Nights like these took a toll on Elyra. She would awake from a dead sleep, unable to catch her breath and covered in a cold sweat, her heart fighting to burst from her chest. It wasn’t exactly a new thing. In her thirty-eight years, she had spent the last twenty of them in the same recurring cycle that ended with nights like these.
Readying herself, she turned her attention back to the bedroom and the unwelcome company it held. She could still feel the shadows shifting about on the edges of the room, but she couldn’t make them out through the darkness.
With eyes narrowed, she focused on a row of candles she kept on her desk and quietly whispered “Ignis.”
With a small, puttering burst of light, six pillar candles sparked to life and filled the room with a faint glow. The new light revealed what Elyra already knew was lurking in the shadows. The dark figures floated along the walls, rippling and coiling into themselves, rumbling thunderheads with nowhere to go. Elyra’s body stiffened without her permission.
Even though she had seen these creatures time and again, she still felt the same primordial fear every time she was in their presence. Forcing herself to bury her instincts, Elyra stepped over to the altar she had set up with care in a corner of her room. An impressive assortment of herbs and plants sat in pots on the top shelf of the mantle, joined with bottles and bowls of different oils and extracts- a baker’s rack of magical proportion.
“You’re earlier than usual,” she quipped. Her voice was tired, almost fragile, though she did her best to hide it.
“Pay,” the entity seethed, “Siphon…must…. pay….” The words were gravely and seemed to come from some dark depth of space.
They had haunted Elyra for years now, always returning when her blood binding weakened. Upon close inspection, one could almost make out the familiar faces swirling in the black smog. Sickening hissing, gurgling sounds came from the darkness. They were not demons, as humans might think. They were spirits- kind of. Mages call them Darklings. They were there in the way that smoke is-visible, but intangible. Able to choke the life from you, but physically impossible to fend off.
“I guess since you’re already here again, that means that this power cycle is coming to an end.” Elyra chuckled, but the sound was harsh and annoyed with no trace of amusement. “And so soon, too.” It was happening quicker every time. Here she was, the strongest Mage in existence, and yet she could feel her power waning, getting stretched thinner like a rubber band about to snap apart.

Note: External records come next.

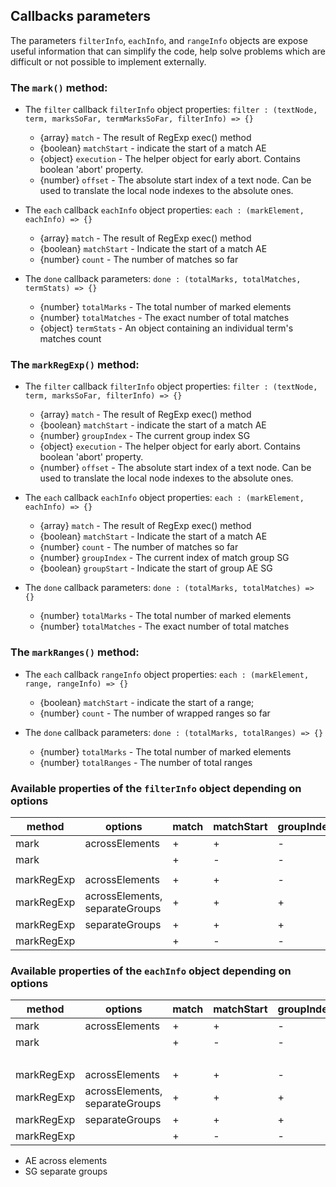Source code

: ## Callbacks parameters
The parameters `filterInfo`, `eachInfo`, and `rangeInfo` objects are expose useful information that can simplify the code, help solve problems which are difficult or not possible to implement externally.

### The `mark()` method:
* The `filter` callback `filterInfo` object properties:
  `filter : (textNode, term, marksSoFar, termMarksSoFar, filterInfo) => {}`
  * {array} `match` - The result of RegExp exec() method
  * {boolean} `matchStart` - indicate the start of a match  AE
  * {object} `execution` - The helper object for early abort. Contains boolean 'abort' property.
  * {number} `offset` - The absolute start index of a text node. Can be used to translate the local node indexes to the absolute ones.

* The `each` callback `eachInfo` object properties:
  `each : (markElement, eachInfo) => {}`
  * {array} `match` - The result of RegExp exec() method
  * {boolean} `matchStart` - Indicate the start of a match  AE
  * {number} `count` - The number of matches so far

* The `done` callback parameters:
  `done : (totalMarks, totalMatches, termStats) => {}`
  * {number} `totalMarks` - The total number of marked elements
  * {number} `totalMatches` - The exact number of total matches
  * {object} `termStats` - An object containing an individual term's matches count


### The `markRegExp()` method:
* The `filter` callback `filterInfo` object properties:
  `filter : (textNode, term, marksSoFar, filterInfo) => {}`
  * {array} `match` - The result of RegExp exec() method
  * {boolean} `matchStart` - indicate the start of a match  AE
  * {number} `groupIndex` - The current group index  SG
  * {object} `execution` - The helper object for early abort. Contains boolean 'abort' property.
  * {number} `offset` - The absolute start index of a text node. Can be used to translate the local node indexes to the absolute ones.

* The `each` callback `eachInfo` object properties:
  `each : (markElement, eachInfo) => {}`
  * {array} `match` - The result of RegExp exec() method
  * {boolean} `matchStart` - Indicate the start of a match  AE
  * {number} `count` - The number of matches so far
  * {number} `groupIndex` - The current index of match group  SG
  * {boolean} `groupStart` - Indicate the start of group  AE SG

* The `done` callback parameters:
  `done : (totalMarks, totalMatches) => {}`
  * {number} `totalMarks` - The total number of marked elements
  * {number} `totalMatches` - The exact number of total matches

### The `markRanges()` method:
* The `each` callback `rangeInfo` object properties:
  `each : (markElement, range, rangeInfo) => {}`
  * {boolean} `matchStart` - indicate the start of a range;
  * {number} `count` - The number of wrapped ranges so far

* The `done` callback parameters:
  `done : (totalMarks, totalRanges) => {}`
  * {number} `totalMarks` - The total number of marked elements
  * {number} `totalRanges` - The number of total ranges

### Available properties of the `filterInfo` object depending on options

|  method      |            options               |    match   |   matchStart   | groupIndex  |  execution  | offset |
|--------------|----------------------------------|------------|----------------|-------------|-------------|--------|
|  mark        |  acrossElements                  |     +      |      +         |     -       |     +       |   +    |
|  mark        |                                  |     +      |      -         |     -       |     +       |   +    |
|              |                                  |            |                |             |             |        |
|  markRegExp  |  acrossElements                  |     +      |      +         |     -       |     +       |   +    |
|  markRegExp  |  acrossElements, separateGroups  |     +      |      +         |     +       |     +       |   -    |
|  markRegExp  |  separateGroups                  |     +      |      +         |     +       |     +       |   +    |
|  markRegExp  |                                  |     +      |      -         |     -       |     +       |   +    |


### Available properties of the `eachInfo` object depending on options

|  method      |             options              |    match   |    matchStart   |  groupIndex  | groupStart | count |
|--------------|----------------------------------|------------|-----------------|--------------|------------|-------|
|  mark        |  acrossElements                  |     +      |      +          |     -        |     -      |   +   |
|  mark        |                                  |     +      |      -          |     -        |     -      |   +   |
|              |                                  |            |                 |              |            |   +   |
|  markRegExp  |  acrossElements                  |     +      |      +          |     -        |     -      |   +   |
|  markRegExp  |  acrossElements, separateGroups  |     +      |      +          |     +        |     +      |   +   |
|  markRegExp  |  separateGroups                  |     +      |      +          |     +        |     -      |   +   |
|  markRegExp  |                                  |     +      |      -          |     -        |     -      |   +   |

* AE across elements 
* SG separate groups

Another gurgling sound came from the shadows. “Siphon… come… pay…” They were edging closer to her, growing bolder.
“I think not.” She sighed. ‘Why do they always have to sound like evil cavemen?’ Elyra thought.
She grabbed a pestle and mortar and placed it on the base of the altar with a slight thud, the cold stone familiar in her hands. The usual remedy for these encounters was becoming less effective. She would have to find a new power source. Soon.
“You know I never let you stick around for long.” Elyra pointed out as the figures slithered closer, almost within reaching distance. A new wave of sickening heat bellowed from them. It was as if they were carrying the flames of Hell within their smoky bodies.
“Must… come…” the Darklings hissed. “Siphon pay…. come…”
Elyra’s hands moved quickly and efficiently, the routine etched into her muscles. Agrimony, anise, belladonna. Some monkshood and osha root. Brimstone, skullcap and valerian root. And finally, salt from the Dead Sea. Everything she would need for purification, protection, purging of spiritual entities, and, most importantly to Elyra, sleep.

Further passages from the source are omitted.